No sorprenden comportamientos así en una cultura que sigue impregnada del gen masculino que lo contamina todo, haciendo que lo soez, ordinario, agresivo y ramplón sea enaltecido sobre otros valores. El fútbol es un mundo ideal para ello. Un acto que debiera haber sido de orgullo y felicidad se ha convertido en una vergüenza.

Sé que no todos los hombres son así, y que muchos no se identifican con esos comportamientos. Incluso algunos de los que saltaron, cantaron, gritaron y vociferaron, puede que no compartan esos modelos en su día a día y los deploren internamente. Pero lo importante no es solo lo que pensemos, sino saber cuándo seremos capaces de romper, denunciar y actuar. Porque seguimos callando, como vergonzosamente lo hicieron los jugadores de fútbol respecto al maltrato, violencia y ofensas a sus compañeras de profesión, campeonas del mundo, o como diariamente lo hacemos todos ante la sucesión de actos de machismo, micromachismos, discriminación e incluso asesinatos de mujeres en los que nuestro silencio nos hace cómplices.

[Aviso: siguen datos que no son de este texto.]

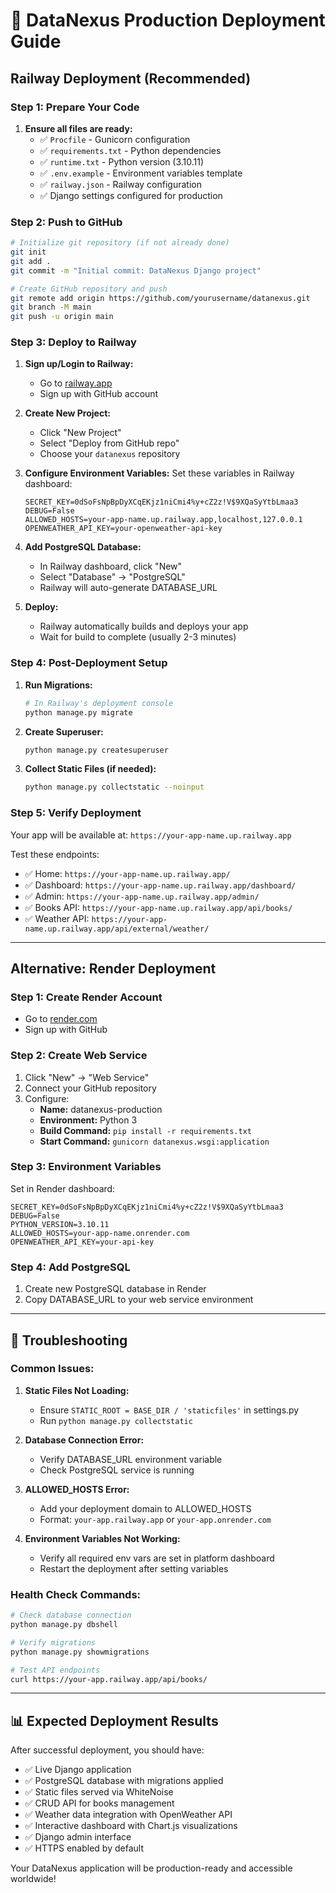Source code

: # 🚀 DataNexus Production Deployment Guide

## Railway Deployment (Recommended)

### Step 1: Prepare Your Code

1. **Ensure all files are ready:**
   - ✅ `Procfile` - Gunicorn configuration
   - ✅ `requirements.txt` - Python dependencies
   - ✅ `runtime.txt` - Python version (3.10.11)
   - ✅ `.env.example` - Environment variables template
   - ✅ `railway.json` - Railway configuration
   - ✅ Django settings configured for production

### Step 2: Push to GitHub

```bash
# Initialize git repository (if not already done)
git init
git add .
git commit -m "Initial commit: DataNexus Django project"

# Create GitHub repository and push
git remote add origin https://github.com/yourusername/datanexus.git
git branch -M main
git push -u origin main
```

### Step 3: Deploy to Railway

1. **Sign up/Login to Railway:**
   - Go to [railway.app](https://railway.app)
   - Sign up with GitHub account

2. **Create New Project:**
   - Click "New Project"
   - Select "Deploy from GitHub repo"
   - Choose your `datanexus` repository

3. **Configure Environment Variables:**
   Set these variables in Railway dashboard:
   ```
   SECRET_KEY=0dSoFsNpBpDyXCqEKjz1niCmi4%y+cZ2z!V$9XQaSyYtbLmaa3
   DEBUG=False
   ALLOWED_HOSTS=your-app-name.up.railway.app,localhost,127.0.0.1
   OPENWEATHER_API_KEY=your-openweather-api-key
   ```

4. **Add PostgreSQL Database:**
   - In Railway dashboard, click "New"
   - Select "Database" → "PostgreSQL"
   - Railway will auto-generate DATABASE_URL

5. **Deploy:**
   - Railway automatically builds and deploys your app
   - Wait for build to complete (usually 2-3 minutes)

### Step 4: Post-Deployment Setup

1. **Run Migrations:**
   ```bash
   # In Railway's deployment console
   python manage.py migrate
   ```

2. **Create Superuser:**
   ```bash
   python manage.py createsuperuser
   ```

3. **Collect Static Files (if needed):**
   ```bash
   python manage.py collectstatic --noinput
   ```

### Step 5: Verify Deployment

Your app will be available at: `https://your-app-name.up.railway.app`

Test these endpoints:
- ✅ Home: `https://your-app-name.up.railway.app/`
- ✅ Dashboard: `https://your-app-name.up.railway.app/dashboard/`
- ✅ Admin: `https://your-app-name.up.railway.app/admin/`
- ✅ Books API: `https://your-app-name.up.railway.app/api/books/`
- ✅ Weather API: `https://your-app-name.up.railway.app/api/external/weather/`

---

## Alternative: Render Deployment

### Step 1: Create Render Account
- Go to [render.com](https://render.com)
- Sign up with GitHub

### Step 2: Create Web Service
1. Click "New" → "Web Service"
2. Connect your GitHub repository
3. Configure:
   - **Name:** datanexus-production
   - **Environment:** Python 3
   - **Build Command:** `pip install -r requirements.txt`
   - **Start Command:** `gunicorn datanexus.wsgi:application`

### Step 3: Environment Variables
Set in Render dashboard:
```
SECRET_KEY=0dSoFsNpBpDyXCqEKjz1niCmi4%y+cZ2z!V$9XQaSyYtbLmaa3
DEBUG=False
PYTHON_VERSION=3.10.11
ALLOWED_HOSTS=your-app-name.onrender.com
OPENWEATHER_API_KEY=your-api-key
```

### Step 4: Add PostgreSQL
1. Create new PostgreSQL database in Render
2. Copy DATABASE_URL to your web service environment

---

## 🔧 Troubleshooting

### Common Issues:

1. **Static Files Not Loading:**
   - Ensure `STATIC_ROOT = BASE_DIR / 'staticfiles'` in settings.py
   - Run `python manage.py collectstatic`

2. **Database Connection Error:**
   - Verify DATABASE_URL environment variable
   - Check PostgreSQL service is running

3. **ALLOWED_HOSTS Error:**
   - Add your deployment domain to ALLOWED_HOSTS
   - Format: `your-app.railway.app` or `your-app.onrender.com`

4. **Environment Variables Not Working:**
   - Verify all required env vars are set in platform dashboard
   - Restart the deployment after setting variables

### Health Check Commands:
```bash
# Check database connection
python manage.py dbshell

# Verify migrations
python manage.py showmigrations

# Test API endpoints
curl https://your-app.railway.app/api/books/
```

---

## 📊 Expected Deployment Results

After successful deployment, you should have:
- ✅ Live Django application
- ✅ PostgreSQL database with migrations applied
- ✅ Static files served via WhiteNoise
- ✅ CRUD API for books management
- ✅ Weather data integration with OpenWeather API
- ✅ Interactive dashboard with Chart.js visualizations
- ✅ Django admin interface
- ✅ HTTPS enabled by default

Your DataNexus application will be production-ready and accessible worldwide!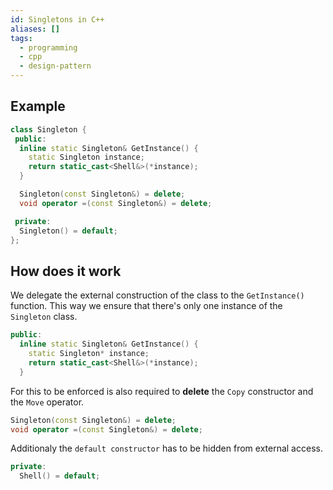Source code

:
 ```yaml
---
id: Singletons in C++
aliases: []
tags:
  - programming
  - cpp
  - design-pattern
---
```


## Example

```cpp
class Singleton {
 public:
  inline static Singleton& GetInstance() {
    static Singleton instance;
    return static_cast<Shell&>(*instance);
  }

  Singleton(const Singleton&) = delete;
  void operator =(const Singleton&) = delete;

 private:
  Singleton() = default;
};
```

## How does it work

We delegate the external construction of the class to the `GetInstance()` function.
This way we ensure that there's only one instance of the `Singleton` class.

```cpp
public:
  inline static Singleton& GetInstance() {
    static Singleton* instance;
    return static_cast<Shell&>(*instance);
  }
```

For this to be enforced is also required to **delete** the `Copy` constructor and the `Move` operator.

```cpp
Singleton(const Singleton&) = delete;
void operator =(const Singleton&) = delete;
```

Additionaly the `default constructor` has to be hidden from external access.

```cpp
private:
  Shell() = default;
```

Ser capaces de renunciar a participar en esos grupos masculinos, de denunciar, de hablar alto y sin ambigüedades, de exteriorizar que no somos como ellos. No tener miedo a la manada, romper las cartas marcadas, y desterrar la idea de que solo esos valores nos acreditan como hombres. Porque existen múltiples y diversas formas de ser y expresarse como hombre, todas más dignas y respetuosas. Reconocernos en estas diversidades, identificarlas y empoderarlas es una tarea fundamental.